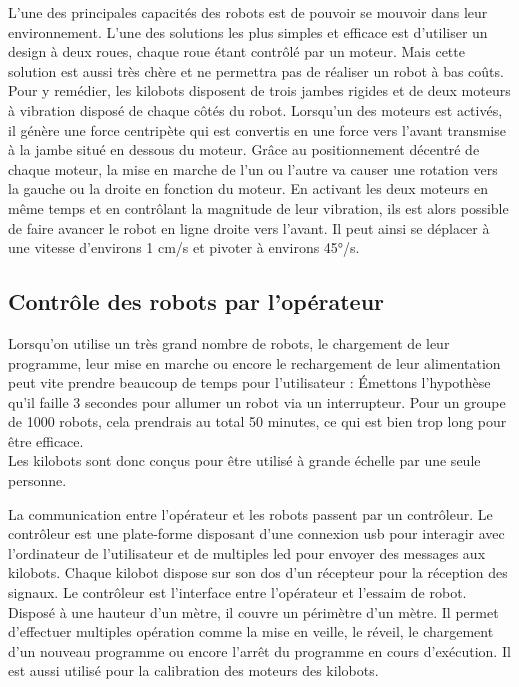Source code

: \documentclass[a4paper,8pt]{report}
\begin{document}
L'une des principales capacit\'es des robots est de pouvoir se mouvoir dans leur environnement. L'une des solutions les plus simples et efficace est d'utiliser un design \`a deux roues, chaque roue \'etant contr\^ol\'e par un moteur. Mais cette solution est aussi tr\`es ch\`ere et ne permettra pas de r\'ealiser un robot \`a bas co\^uts. \\
Pour y rem\'edier, les kilobots disposent de trois jambes rigides et de deux moteurs \`a vibration dispos\'e de chaque c\^ot\'es du robot. Lorsqu'un des moteurs est activ\'es, il g\'en\`ere une force centrip\`ete qui est convertis en une force vers l'avant transmise \`a la jambe situ\'e en dessous du moteur. Gr\^ace au positionnement d\'ecentr\'e de chaque moteur, la mise en marche de l'un ou l'autre va causer une rotation vers la gauche ou la droite en fonction du moteur. En activant les deux moteurs en m\^eme temps et en contr\^olant la magnitude de leur vibration, ils est alors possible de faire avancer le robot en ligne droite vers l'avant. Il peut ainsi se d\'eplacer \`a une vitesse d'environs 1 cm/s et pivoter \`a environs 45°/s.

\subsection*{Contr\^ole des robots par l'op\'erateur}\label{subsec:name}

Lorsqu'on utilise un tr\`es grand nombre de robots, le chargement de leur programme, leur mise en marche ou encore le rechargement de leur alimentation peut vite prendre beaucoup de temps pour l'utilisateur : \'Emettons l'hypoth\`ese qu'il faille 3 secondes pour allumer un robot via un interrupteur. Pour un groupe de 1000 robots, cela prendrais au total 50 minutes, ce qui est bien trop long pour \^etre efficace. \\
Les kilobots sont donc conçus pour \^etre utilis\'e \`a grande \'echelle par une seule personne. 

\smallskip
La communication entre l'op\'erateur et les robots passent par un contr\^oleur. Le contr\^oleur est une plate-forme disposant d'une connexion usb pour interagir avec l'ordinateur de l'utilisateur et de multiples led pour envoyer des messages aux kilobots. Chaque kilobot dispose sur son dos d'un r\'ecepteur pour la r\'eception des signaux. Le contr\^oleur est l'interface entre l'op\'erateur et l'essaim de robot. Dispos\'e \`a une hauteur d'un m\`etre, il couvre un p\'erim\`etre d'un m\`etre. Il permet d'effectuer multiples op\'eration comme la mise en veille, le r\'eveil, le chargement d'un nouveau programme ou encore l'arr\^et du programme en cours d'ex\'ecution. Il est aussi utilis\'e pour la calibration des moteurs des kilobots.
\end{document}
● ● ● ●
Exercise:
The result should be the same data as above, line for line, with the pictures gone.

Solution for this exercise:
Source code

: \documentclass[a4paper,8pt]{report}
\begin{document}
L'une des principales capacit\'es des robots est de pouvoir se mouvoir dans leur environnement. L'une des solutions les plus simples et efficace est d'utiliser un design \`a deux roues, chaque roue \'etant contr\^ol\'e par un moteur. Mais cette solution est aussi tr\`es ch\`ere et ne permettra pas de r\'ealiser un robot \`a bas co\^uts. \\
Pour y rem\'edier, les kilobots disposent de trois jambes rigides et de deux moteurs \`a vibration dispos\'e de chaque c\^ot\'es du robot. Lorsqu'un des moteurs est activ\'es, il g\'en\`ere une force centrip\`ete qui est convertis en une force vers l'avant transmise \`a la jambe situ\'e en dessous du moteur. Gr\^ace au positionnement d\'ecentr\'e de chaque moteur, la mise en marche de l'un ou l'autre va causer une rotation vers la gauche ou la droite en fonction du moteur. En activant les deux moteurs en m\^eme temps et en contr\^olant la magnitude de leur vibration, ils est alors possible de faire avancer le robot en ligne droite vers l'avant. Il peut ainsi se d\'eplacer \`a une vitesse d'environs 1 cm/s et pivoter \`a environs 45°/s.

\subsection*{Contr\^ole des robots par l'op\'erateur}\label{subsec:name}

Lorsqu'on utilise un tr\`es grand nombre de robots, le chargement de leur programme, leur mise en marche ou encore le rechargement de leur alimentation peut vite prendre beaucoup de temps pour l'utilisateur : \'Emettons l'hypoth\`ese qu'il faille 3 secondes pour allumer un robot via un interrupteur. Pour un groupe de 1000 robots, cela prendrais au total 50 minutes, ce qui est bien trop long pour \^etre efficace. \\
Les kilobots sont donc conçus pour \^etre utilis\'e \`a grande \'echelle par une seule personne. 

\smallskip
La communication entre l'op\'erateur et les robots passent par un contr\^oleur. Le contr\^oleur est une plate-forme disposant d'une connexion usb pour interagir avec l'ordinateur de l'utilisateur et de multiples led pour envoyer des messages aux kilobots. Chaque kilobot dispose sur son dos d'un r\'ecepteur pour la r\'eception des signaux. Le contr\^oleur est l'interface entre l'op\'erateur et l'essaim de robot. Dispos\'e \`a une hauteur d'un m\`etre, il couvre un p\'erim\`etre d'un m\`etre. Il permet d'effectuer multiples op\'eration comme la mise en veille, le r\'eveil, le chargement d'un nouveau programme ou encore l'arr\^et du programme en cours d'ex\'ecution. Il est aussi utilis\'e pour la calibration des moteurs des kilobots.
\end{document}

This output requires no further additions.